I use the coffee analogy all the time.  For the cost of two drinks at Starbucks you could buy enough coffee beans and Hershey’s syrup to serve mocha latte’s to the whole neighborhood so why spend $9 on only two drinks that don’t even have alcohol in them? Where’s the rationale in that?

The other biggie for me is going out to eat.  Eating out is arguably my most favorite pastime but it makes no sense.  For two people to go out and have a reasonably nice dinner one could realistically expect to spend at least $50, probably more, maybe even a lot more. That’s one dinner, one night; you go home empty handed and wake up hungry again the next day.  How many really great meals could you prepare at home with $50 worth of groceries?

It took me a long time to figure out that I can spend my way through any amount of income.  The answer to having more is not necessarily making more, it’s spending better.  Past a certain point, financial freedom is not contingent on income, it’s contingent on how the income serves you.

You might be wondering what frivolous spending has to do with fitness or PiYo.  Well, what it really has to do with is priorities.  How do you allocate your resources so as to provide yourself with freedom and happiness instead of being enslaved by debt and ego?  I can only speak for myself but I don’t want to work 16 hours a day just to pay the bills so one day I can drop dead from exhaustion.  To me, health and fitness falls under the heading of freedom and happiness so I continuously look for ways to make these things work together.

The number one reason people site for not working out is a perceived lack of time and the number two reason is a perceived lack of money.  Why don’t people have time? Usually because of work and why do they work so much? Because of money.  This is the cover story but in many cases it is simply not true because untold dollars and hours are being wasted every day.  It’s easy to say “I’m too busy to work out” but yet there seems to be plenty of time for watching TV or surfing the internet.  Easy to say I can’t afford a gym membership or home workout dvd’s but where is that money going instead?

Don’t get the wrong idea, I’m not criticizing anyone for going out eat or spending time on facebook but I am only pointing out that many times the things we think are missing in our lives, like time and money, are not missing at all. We have both of them in abundance but fail to capitalize on what is already available. We allow resources to slide through our fingers instead of using them to better ourselves.

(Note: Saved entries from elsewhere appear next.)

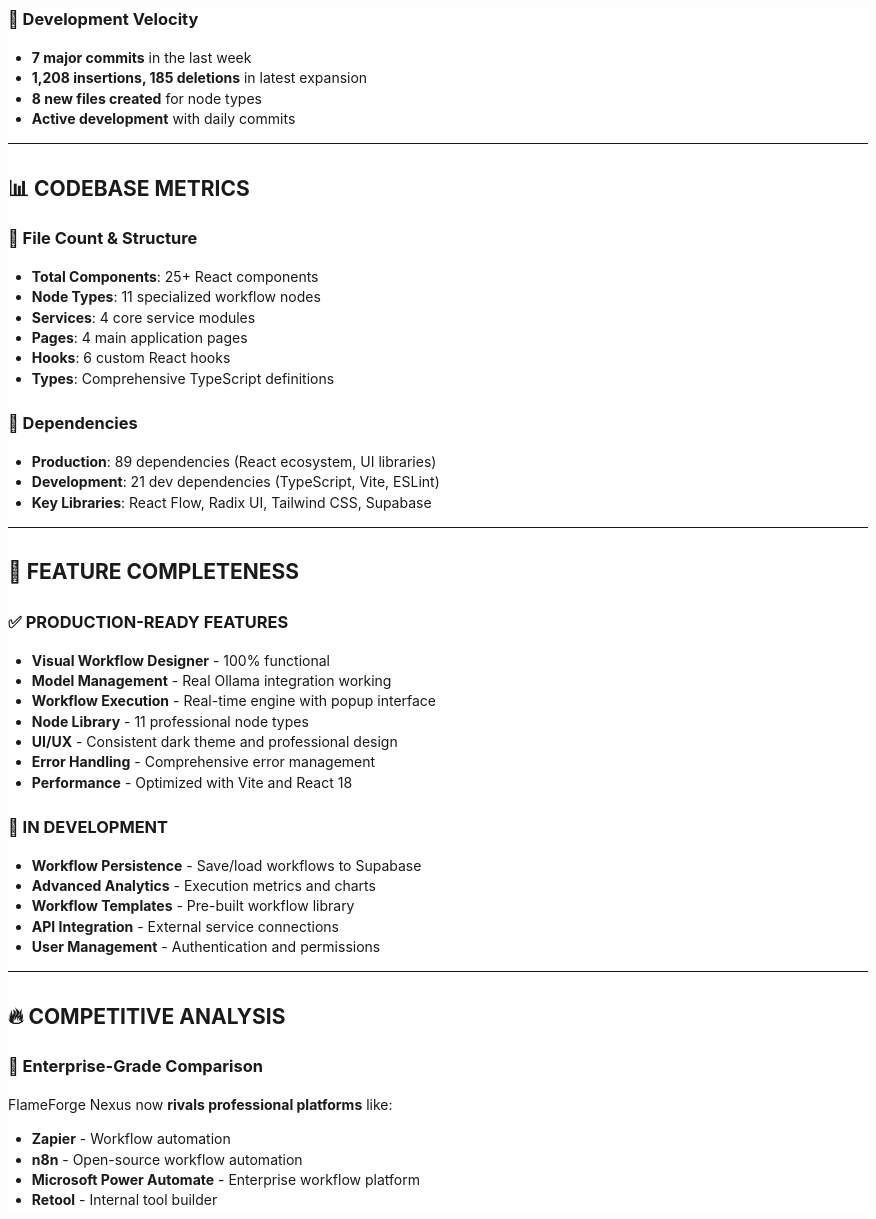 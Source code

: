 ### **🎯 Development Velocity**
- **7 major commits** in the last week
- **1,208 insertions, 185 deletions** in latest expansion
- **8 new files created** for node types
- **Active development** with daily commits

---

## 📊 **CODEBASE METRICS**

### **📁 File Count & Structure**
- **Total Components**: 25+ React components
- **Node Types**: 11 specialized workflow nodes
- **Services**: 4 core service modules
- **Pages**: 4 main application pages
- **Hooks**: 6 custom React hooks
- **Types**: Comprehensive TypeScript definitions

### **🔧 Dependencies**
- **Production**: 89 dependencies (React ecosystem, UI libraries)
- **Development**: 21 dev dependencies (TypeScript, Vite, ESLint)
- **Key Libraries**: React Flow, Radix UI, Tailwind CSS, Supabase

---

## 🎯 **FEATURE COMPLETENESS**

### **✅ PRODUCTION-READY FEATURES**
- **Visual Workflow Designer** - 100% functional
- **Model Management** - Real Ollama integration working
- **Workflow Execution** - Real-time engine with popup interface
- **Node Library** - 11 professional node types
- **UI/UX** - Consistent dark theme and professional design
- **Error Handling** - Comprehensive error management
- **Performance** - Optimized with Vite and React 18

### **🚧 IN DEVELOPMENT**
- **Workflow Persistence** - Save/load workflows to Supabase
- **Advanced Analytics** - Execution metrics and charts
- **Workflow Templates** - Pre-built workflow library
- **API Integration** - External service connections
- **User Management** - Authentication and permissions

---

## 🔥 **COMPETITIVE ANALYSIS**

### **🎯 Enterprise-Grade Comparison**
FlameForge Nexus now **rivals professional platforms** like:
- **Zapier** - Workflow automation
- **n8n** - Open-source workflow automation
- **Microsoft Power Automate** - Enterprise workflow platform
- **Retool** - Internal tool builder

My great uncle recently died at the age of 91.  My cousin, who is a well known baptist minister in Arkansas, flew out to preside over the ceremony.  He said a lot of stuff, most of which went right in one ear and out the other, but he said one thing that just may have changed my life.  He said “No one has any more time than anyone else.  We all have the same 24 hours in a day, it’s what you do with that time that will set you apart.”